Task brief -> Set down exactly the entries below, beginning at their first line and ending at the line with "http://cp.cloudflare.com/generate_204".

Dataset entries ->
# # # #

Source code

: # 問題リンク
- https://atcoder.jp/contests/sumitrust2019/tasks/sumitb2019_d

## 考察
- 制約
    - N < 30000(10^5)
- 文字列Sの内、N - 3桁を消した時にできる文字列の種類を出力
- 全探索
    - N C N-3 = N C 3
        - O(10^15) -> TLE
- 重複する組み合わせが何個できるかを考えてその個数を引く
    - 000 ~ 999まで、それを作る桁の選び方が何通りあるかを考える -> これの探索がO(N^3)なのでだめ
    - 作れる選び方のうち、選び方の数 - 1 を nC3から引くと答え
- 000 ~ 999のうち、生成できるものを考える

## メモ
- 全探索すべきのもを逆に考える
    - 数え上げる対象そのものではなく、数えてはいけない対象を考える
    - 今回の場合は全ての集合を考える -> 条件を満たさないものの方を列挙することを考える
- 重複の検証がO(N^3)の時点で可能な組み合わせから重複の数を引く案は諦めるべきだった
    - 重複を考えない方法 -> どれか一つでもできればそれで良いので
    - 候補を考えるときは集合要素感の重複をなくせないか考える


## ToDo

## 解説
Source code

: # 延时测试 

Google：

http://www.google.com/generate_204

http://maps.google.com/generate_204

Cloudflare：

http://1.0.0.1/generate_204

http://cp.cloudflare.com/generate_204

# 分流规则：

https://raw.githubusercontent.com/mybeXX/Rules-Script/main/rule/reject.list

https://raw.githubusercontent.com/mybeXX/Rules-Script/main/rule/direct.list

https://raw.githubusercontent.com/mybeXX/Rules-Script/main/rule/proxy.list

# # # #

Output of the task ->
Source code

: # 問題リンク
- https://atcoder.jp/contests/sumitrust2019/tasks/sumitb2019_d

## 考察
- 制約
    - N < 30000(10^5)
- 文字列Sの内、N - 3桁を消した時にできる文字列の種類を出力
- 全探索
    - N C N-3 = N C 3
        - O(10^15) -> TLE
- 重複する組み合わせが何個できるかを考えてその個数を引く
    - 000 ~ 999まで、それを作る桁の選び方が何通りあるかを考える -> これの探索がO(N^3)なのでだめ
    - 作れる選び方のうち、選び方の数 - 1 を nC3から引くと答え
- 000 ~ 999のうち、生成できるものを考える

## メモ
- 全探索すべきのもを逆に考える
    - 数え上げる対象そのものではなく、数えてはいけない対象を考える
    - 今回の場合は全ての集合を考える -> 条件を満たさないものの方を列挙することを考える
- 重複の検証がO(N^3)の時点で可能な組み合わせから重複の数を引く案は諦めるべきだった
    - 重複を考えない方法 -> どれか一つでもできればそれで良いので
    - 候補を考えるときは集合要素感の重複をなくせないか考える


## ToDo

## 解説
Source code

: # 延时测试 

Google：

http://www.google.com/generate_204

http://maps.google.com/generate_204

Cloudflare：

http://1.0.0.1/generate_204

http://cp.cloudflare.com/generate_204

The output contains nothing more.